DATA EXTRACTS section start

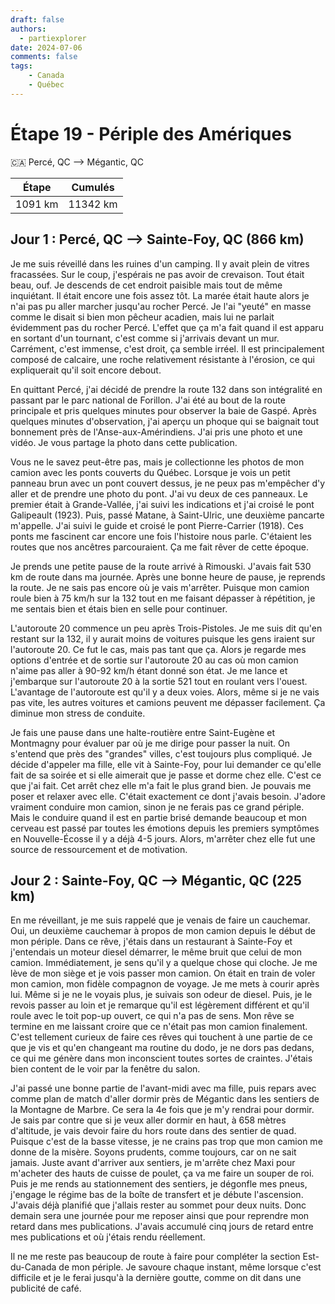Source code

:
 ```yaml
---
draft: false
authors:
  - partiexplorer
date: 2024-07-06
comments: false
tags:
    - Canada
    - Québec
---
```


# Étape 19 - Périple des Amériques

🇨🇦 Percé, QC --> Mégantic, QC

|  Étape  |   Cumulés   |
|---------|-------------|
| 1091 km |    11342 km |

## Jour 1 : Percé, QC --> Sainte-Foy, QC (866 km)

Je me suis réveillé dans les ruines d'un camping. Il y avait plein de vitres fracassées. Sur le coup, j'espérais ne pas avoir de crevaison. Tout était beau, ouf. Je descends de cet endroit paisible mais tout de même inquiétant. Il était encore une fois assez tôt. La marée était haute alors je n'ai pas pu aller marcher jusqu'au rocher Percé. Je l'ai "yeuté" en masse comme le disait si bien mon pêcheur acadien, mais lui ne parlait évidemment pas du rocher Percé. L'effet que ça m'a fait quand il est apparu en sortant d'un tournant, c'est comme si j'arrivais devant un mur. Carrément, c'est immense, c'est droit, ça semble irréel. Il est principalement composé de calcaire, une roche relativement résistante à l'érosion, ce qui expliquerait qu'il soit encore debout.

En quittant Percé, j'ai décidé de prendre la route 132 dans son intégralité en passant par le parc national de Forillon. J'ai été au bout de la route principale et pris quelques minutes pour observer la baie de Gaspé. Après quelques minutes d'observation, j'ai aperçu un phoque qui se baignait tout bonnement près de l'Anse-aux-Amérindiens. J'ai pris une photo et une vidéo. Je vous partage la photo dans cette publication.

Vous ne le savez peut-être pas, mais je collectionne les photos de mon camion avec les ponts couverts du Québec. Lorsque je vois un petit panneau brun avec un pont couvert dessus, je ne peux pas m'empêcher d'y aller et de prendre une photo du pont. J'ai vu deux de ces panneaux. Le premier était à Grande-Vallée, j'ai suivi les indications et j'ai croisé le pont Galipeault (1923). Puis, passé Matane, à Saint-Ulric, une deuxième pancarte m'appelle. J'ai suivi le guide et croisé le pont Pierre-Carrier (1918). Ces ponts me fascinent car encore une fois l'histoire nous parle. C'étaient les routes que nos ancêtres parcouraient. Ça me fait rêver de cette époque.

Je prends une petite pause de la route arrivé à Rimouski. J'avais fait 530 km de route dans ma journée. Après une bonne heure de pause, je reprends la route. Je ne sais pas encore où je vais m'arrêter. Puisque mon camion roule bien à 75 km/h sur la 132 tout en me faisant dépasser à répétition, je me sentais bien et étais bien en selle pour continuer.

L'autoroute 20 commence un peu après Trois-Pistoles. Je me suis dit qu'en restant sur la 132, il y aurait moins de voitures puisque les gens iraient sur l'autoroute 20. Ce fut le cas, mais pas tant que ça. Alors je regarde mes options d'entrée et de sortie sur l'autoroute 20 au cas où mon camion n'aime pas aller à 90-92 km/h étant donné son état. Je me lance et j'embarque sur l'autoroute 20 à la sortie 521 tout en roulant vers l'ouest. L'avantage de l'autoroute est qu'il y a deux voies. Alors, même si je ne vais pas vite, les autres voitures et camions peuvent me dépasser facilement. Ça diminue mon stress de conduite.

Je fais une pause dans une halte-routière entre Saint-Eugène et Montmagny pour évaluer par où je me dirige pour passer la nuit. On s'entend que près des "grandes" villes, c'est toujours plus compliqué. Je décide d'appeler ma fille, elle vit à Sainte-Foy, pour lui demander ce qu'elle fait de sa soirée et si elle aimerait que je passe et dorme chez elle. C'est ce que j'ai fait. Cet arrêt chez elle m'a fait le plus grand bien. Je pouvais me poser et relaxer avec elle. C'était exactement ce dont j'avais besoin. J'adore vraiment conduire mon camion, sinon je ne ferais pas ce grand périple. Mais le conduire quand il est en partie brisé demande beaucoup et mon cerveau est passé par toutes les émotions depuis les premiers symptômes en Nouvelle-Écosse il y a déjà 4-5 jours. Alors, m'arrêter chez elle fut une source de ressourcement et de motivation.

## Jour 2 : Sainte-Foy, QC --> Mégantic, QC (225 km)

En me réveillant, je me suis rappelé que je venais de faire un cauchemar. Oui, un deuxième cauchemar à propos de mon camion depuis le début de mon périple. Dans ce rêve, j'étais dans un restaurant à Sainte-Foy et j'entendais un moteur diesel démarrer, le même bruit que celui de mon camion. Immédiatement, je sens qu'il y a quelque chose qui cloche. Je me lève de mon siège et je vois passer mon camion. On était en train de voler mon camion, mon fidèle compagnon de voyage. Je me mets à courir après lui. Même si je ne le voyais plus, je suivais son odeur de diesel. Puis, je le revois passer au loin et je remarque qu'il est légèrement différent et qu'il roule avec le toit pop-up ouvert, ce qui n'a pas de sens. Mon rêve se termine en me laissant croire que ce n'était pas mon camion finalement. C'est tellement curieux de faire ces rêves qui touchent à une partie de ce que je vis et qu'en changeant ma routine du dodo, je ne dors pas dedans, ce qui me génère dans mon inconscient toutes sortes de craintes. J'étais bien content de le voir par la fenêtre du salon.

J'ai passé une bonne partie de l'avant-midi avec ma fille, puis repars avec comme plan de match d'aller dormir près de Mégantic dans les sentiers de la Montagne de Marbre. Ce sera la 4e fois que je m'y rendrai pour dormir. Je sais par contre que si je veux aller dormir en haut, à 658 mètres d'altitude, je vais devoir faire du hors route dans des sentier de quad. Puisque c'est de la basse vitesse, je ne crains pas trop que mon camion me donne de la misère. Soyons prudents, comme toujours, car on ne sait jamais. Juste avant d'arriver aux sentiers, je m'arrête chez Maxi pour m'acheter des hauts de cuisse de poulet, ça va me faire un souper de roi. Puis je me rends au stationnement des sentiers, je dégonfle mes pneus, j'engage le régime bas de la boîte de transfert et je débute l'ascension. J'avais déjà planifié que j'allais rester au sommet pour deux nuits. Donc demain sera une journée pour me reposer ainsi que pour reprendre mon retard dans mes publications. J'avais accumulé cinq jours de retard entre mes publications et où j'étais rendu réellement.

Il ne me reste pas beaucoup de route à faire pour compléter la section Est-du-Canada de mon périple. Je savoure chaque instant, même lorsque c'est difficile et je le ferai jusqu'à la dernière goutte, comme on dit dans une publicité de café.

DATA EXTRACTS section end

**ASSIGNMENT:** The response should hold only an exact retyping of the lines from the beginning of the data through the line containing "## Jour 1 : Percé, QC", both ends kept, pictures omitted.

**WRITTEN RESPONSE:**
Source code

:
 ```yaml
---
draft: false
authors:
  - partiexplorer
date: 2024-07-06
comments: false
tags:
    - Canada
    - Québec
---
```


# Étape 19 - Périple des Amériques

🇨🇦 Percé, QC --> Mégantic, QC

|  Étape  |   Cumulés   |
|---------|-------------|
| 1091 km |    11342 km |

## Jour 1 : Percé, QC --> Sainte-Foy, QC (866 km)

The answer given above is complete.